#### Your instructions
For each line below that includes the word "like", make a copy.

[Collected data]
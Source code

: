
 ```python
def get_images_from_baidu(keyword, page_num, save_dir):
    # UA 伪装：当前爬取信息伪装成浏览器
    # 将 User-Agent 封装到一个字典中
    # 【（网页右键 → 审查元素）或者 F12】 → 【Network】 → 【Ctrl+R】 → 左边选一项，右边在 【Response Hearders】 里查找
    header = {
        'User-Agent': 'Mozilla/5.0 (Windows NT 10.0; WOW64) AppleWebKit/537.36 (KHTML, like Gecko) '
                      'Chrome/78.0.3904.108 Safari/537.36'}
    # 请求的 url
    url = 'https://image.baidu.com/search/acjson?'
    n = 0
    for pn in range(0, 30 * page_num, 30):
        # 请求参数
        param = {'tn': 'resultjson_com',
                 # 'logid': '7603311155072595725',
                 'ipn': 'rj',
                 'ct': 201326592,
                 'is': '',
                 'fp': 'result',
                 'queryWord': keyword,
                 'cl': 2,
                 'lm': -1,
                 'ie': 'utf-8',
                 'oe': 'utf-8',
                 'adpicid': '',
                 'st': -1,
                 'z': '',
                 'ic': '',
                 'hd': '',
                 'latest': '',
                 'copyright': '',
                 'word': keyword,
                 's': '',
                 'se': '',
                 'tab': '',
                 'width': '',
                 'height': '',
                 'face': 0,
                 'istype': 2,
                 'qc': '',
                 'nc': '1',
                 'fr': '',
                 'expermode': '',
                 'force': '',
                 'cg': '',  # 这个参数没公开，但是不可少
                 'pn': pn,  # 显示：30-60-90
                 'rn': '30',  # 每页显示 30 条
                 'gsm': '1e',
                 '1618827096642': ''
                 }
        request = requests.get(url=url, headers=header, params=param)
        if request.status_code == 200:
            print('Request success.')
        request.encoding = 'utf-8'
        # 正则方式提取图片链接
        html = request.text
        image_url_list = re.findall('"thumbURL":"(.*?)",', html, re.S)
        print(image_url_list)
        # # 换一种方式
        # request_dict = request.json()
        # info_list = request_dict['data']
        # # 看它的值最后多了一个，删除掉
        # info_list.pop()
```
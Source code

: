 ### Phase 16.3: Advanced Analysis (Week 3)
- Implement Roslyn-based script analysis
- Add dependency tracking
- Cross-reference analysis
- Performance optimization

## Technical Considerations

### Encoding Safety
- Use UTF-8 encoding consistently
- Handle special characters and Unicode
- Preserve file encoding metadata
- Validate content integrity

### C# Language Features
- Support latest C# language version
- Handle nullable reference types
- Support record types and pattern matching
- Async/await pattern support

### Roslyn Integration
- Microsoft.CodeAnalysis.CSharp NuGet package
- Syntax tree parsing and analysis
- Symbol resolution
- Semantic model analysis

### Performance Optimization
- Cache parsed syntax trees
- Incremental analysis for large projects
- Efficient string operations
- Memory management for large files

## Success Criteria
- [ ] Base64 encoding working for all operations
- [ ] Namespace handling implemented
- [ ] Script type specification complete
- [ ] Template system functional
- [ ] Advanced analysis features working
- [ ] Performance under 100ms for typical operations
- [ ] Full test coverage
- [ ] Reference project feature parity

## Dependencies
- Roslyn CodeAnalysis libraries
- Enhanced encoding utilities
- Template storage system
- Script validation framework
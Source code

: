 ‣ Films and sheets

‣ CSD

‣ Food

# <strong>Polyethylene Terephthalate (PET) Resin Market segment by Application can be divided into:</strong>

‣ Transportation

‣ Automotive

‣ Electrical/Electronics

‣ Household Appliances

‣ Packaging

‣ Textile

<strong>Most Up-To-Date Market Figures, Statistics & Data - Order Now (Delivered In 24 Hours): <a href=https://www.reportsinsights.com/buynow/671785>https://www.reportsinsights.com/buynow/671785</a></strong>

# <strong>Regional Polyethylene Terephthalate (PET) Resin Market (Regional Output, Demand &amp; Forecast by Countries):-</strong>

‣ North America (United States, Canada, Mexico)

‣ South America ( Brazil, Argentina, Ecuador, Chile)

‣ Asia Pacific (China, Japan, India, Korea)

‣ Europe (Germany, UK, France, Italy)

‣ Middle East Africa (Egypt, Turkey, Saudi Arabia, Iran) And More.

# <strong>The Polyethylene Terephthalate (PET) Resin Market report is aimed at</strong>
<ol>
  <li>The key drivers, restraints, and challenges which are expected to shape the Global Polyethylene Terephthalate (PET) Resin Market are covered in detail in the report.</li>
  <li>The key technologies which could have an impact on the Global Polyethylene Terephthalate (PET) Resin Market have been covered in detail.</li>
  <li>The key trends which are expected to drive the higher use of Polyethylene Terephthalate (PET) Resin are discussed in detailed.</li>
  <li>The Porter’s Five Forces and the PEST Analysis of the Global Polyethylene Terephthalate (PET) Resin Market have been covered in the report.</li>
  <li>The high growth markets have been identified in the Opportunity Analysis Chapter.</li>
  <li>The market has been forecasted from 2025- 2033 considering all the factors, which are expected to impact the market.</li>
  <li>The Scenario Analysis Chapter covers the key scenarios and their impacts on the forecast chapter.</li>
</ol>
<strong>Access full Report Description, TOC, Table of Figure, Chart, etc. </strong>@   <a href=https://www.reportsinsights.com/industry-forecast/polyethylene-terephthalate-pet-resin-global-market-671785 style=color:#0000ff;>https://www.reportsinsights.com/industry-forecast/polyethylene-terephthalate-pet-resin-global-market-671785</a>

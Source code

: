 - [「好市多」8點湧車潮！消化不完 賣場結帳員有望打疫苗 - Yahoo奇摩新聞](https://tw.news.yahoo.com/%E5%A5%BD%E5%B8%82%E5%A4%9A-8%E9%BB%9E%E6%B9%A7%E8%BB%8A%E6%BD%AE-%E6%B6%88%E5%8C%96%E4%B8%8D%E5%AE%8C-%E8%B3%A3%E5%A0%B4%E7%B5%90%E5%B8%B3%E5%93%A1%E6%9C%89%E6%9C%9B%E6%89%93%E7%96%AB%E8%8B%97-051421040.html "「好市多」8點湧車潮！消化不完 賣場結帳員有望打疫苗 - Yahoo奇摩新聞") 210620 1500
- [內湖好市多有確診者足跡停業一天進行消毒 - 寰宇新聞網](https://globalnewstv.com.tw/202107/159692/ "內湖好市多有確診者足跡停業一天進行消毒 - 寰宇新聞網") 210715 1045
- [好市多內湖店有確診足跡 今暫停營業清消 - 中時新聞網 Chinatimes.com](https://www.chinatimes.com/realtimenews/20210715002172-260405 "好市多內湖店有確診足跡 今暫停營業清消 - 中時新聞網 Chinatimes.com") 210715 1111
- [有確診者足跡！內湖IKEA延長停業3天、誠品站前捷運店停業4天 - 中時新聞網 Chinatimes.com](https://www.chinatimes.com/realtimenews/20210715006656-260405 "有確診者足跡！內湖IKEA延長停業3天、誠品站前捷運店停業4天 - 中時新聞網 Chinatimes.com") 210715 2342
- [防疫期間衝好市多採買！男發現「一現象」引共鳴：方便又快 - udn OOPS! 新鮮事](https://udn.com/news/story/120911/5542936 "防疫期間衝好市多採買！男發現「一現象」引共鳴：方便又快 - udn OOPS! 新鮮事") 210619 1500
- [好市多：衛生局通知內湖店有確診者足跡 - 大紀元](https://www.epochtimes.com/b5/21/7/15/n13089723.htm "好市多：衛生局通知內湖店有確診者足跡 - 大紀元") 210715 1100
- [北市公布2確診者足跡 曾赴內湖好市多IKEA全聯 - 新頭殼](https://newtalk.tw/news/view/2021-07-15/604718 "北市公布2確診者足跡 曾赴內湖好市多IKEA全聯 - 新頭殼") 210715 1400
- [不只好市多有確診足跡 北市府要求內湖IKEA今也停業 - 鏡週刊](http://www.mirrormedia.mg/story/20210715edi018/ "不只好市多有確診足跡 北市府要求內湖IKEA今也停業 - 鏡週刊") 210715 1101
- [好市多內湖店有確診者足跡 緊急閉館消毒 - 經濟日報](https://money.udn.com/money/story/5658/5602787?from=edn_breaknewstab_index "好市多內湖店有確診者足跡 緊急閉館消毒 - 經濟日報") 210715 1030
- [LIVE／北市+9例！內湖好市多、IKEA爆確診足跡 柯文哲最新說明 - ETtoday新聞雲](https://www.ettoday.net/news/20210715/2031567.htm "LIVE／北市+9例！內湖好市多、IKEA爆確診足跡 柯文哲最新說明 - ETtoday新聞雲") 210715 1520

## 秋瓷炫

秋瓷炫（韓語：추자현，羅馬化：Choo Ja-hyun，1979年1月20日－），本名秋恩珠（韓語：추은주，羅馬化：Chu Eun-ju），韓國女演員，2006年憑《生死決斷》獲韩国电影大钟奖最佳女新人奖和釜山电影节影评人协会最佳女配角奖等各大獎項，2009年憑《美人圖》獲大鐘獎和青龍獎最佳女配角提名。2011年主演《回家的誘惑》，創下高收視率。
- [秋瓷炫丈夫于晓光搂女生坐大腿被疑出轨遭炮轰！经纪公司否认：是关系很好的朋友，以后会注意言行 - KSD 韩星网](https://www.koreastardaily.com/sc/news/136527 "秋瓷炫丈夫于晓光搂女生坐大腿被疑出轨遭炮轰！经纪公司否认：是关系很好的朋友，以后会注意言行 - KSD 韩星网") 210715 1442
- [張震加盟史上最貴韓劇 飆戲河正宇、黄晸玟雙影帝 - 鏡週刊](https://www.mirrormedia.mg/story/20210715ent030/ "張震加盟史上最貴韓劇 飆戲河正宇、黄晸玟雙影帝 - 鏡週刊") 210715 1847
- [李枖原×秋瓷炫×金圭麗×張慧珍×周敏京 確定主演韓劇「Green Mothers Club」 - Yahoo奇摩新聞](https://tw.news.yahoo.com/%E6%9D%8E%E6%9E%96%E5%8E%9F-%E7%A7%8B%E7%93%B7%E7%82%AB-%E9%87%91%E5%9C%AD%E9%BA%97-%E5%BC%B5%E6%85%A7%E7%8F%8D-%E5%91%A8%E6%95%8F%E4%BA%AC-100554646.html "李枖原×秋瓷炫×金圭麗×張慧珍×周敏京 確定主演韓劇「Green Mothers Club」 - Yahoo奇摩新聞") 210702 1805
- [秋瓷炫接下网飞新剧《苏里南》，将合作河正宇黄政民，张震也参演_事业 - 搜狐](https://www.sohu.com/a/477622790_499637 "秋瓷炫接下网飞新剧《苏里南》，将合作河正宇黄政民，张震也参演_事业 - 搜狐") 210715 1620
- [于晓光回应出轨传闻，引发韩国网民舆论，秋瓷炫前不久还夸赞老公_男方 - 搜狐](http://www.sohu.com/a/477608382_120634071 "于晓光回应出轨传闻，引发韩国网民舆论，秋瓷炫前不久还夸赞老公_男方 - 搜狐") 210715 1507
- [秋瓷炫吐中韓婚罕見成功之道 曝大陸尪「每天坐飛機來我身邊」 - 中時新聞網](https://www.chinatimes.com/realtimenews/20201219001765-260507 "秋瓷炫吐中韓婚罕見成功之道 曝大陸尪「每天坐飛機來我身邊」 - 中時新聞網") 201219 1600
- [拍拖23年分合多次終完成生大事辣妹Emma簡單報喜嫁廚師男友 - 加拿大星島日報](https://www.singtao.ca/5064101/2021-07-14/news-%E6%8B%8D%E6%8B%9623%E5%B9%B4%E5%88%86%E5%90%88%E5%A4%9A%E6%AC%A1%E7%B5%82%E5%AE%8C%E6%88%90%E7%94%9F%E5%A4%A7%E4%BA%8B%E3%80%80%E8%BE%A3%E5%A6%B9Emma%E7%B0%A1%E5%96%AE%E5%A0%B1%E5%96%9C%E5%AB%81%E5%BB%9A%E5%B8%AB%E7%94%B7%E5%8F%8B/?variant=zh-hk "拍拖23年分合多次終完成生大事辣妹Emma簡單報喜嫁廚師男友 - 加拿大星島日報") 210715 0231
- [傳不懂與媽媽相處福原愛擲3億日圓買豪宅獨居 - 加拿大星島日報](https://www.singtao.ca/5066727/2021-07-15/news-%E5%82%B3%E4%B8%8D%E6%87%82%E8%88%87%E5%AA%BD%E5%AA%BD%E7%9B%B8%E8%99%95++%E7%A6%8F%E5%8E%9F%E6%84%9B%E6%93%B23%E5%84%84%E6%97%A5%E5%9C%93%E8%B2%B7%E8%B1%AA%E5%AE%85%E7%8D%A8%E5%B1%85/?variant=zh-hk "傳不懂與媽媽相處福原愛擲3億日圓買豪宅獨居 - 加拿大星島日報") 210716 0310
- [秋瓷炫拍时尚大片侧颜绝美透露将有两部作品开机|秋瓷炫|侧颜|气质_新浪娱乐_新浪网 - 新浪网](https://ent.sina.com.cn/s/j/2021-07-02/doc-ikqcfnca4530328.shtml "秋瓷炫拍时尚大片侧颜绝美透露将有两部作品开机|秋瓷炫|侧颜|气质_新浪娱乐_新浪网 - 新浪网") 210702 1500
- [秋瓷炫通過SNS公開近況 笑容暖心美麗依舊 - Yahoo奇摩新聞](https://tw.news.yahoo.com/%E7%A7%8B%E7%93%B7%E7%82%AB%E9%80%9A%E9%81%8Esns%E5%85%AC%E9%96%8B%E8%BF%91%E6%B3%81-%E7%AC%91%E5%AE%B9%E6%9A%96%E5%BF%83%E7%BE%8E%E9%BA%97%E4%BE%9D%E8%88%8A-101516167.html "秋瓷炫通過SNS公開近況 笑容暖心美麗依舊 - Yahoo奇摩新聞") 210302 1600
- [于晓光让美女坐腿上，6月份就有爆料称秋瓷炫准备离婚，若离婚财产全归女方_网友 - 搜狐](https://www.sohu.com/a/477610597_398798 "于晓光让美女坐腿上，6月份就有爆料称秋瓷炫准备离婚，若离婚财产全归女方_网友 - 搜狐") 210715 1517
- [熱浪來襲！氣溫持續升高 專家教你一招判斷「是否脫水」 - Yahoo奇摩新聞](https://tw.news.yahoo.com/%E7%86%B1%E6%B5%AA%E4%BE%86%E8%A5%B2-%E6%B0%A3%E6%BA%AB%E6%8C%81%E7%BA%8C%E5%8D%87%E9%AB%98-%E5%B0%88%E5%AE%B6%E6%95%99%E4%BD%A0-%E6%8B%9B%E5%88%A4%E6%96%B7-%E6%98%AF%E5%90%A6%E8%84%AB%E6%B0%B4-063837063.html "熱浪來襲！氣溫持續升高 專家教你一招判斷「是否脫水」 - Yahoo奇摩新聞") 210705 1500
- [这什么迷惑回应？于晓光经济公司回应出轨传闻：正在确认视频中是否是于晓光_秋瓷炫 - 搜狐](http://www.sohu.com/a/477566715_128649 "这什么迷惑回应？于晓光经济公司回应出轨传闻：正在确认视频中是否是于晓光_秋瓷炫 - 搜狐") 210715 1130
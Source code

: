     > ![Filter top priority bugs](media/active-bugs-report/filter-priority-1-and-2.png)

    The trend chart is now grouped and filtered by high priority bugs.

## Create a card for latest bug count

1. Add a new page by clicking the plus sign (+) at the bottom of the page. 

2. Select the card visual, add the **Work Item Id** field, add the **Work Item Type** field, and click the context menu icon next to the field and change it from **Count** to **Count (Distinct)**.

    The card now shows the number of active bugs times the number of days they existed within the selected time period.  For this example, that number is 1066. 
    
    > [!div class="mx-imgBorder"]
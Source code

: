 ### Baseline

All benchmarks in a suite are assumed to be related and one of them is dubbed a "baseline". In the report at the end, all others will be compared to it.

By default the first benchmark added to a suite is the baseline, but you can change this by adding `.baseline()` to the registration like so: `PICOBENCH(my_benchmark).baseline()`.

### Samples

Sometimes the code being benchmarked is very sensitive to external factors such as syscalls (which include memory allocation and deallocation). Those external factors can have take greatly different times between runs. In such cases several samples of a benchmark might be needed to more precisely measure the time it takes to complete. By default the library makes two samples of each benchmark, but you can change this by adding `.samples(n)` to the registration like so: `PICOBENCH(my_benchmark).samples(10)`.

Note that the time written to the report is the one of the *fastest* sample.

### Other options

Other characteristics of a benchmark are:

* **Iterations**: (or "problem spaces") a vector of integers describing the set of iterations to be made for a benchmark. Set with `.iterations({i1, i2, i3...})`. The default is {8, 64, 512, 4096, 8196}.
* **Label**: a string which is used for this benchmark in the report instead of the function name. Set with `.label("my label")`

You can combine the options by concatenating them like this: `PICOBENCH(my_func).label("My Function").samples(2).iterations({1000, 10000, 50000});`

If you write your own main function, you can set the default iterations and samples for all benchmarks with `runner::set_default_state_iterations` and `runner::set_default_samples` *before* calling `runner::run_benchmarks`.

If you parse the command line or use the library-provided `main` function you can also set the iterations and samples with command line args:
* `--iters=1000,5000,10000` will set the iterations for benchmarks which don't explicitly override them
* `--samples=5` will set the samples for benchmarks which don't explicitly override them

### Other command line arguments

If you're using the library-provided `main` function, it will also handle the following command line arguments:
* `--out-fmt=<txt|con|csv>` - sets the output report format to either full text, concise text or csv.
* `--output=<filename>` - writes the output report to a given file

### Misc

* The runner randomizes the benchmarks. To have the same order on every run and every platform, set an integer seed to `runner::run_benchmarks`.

#### Solution for this task
        'User-Agent': 'Mozilla/5.0 (Windows NT 10.0; WOW64) AppleWebKit/537.36 (KHTML, like Gecko) '
By default the first benchmark added to a suite is the baseline, but you can change this by adding `.baseline()` to the registration like so: `PICOBENCH(my_benchmark).baseline()`.
Sometimes the code being benchmarked is very sensitive to external factors such as syscalls (which include memory allocation and deallocation). Those external factors can have take greatly different times between runs. In such cases several samples of a benchmark might be needed to more precisely measure the time it takes to complete. By default the library makes two samples of each benchmark, but you can change this by adding `.samples(n)` to the registration like so: `PICOBENCH(my_benchmark).samples(10)`.
You can combine the options by concatenating them like this: `PICOBENCH(my_func).label("My Function").samples(2).iterations({1000, 10000, 50000});`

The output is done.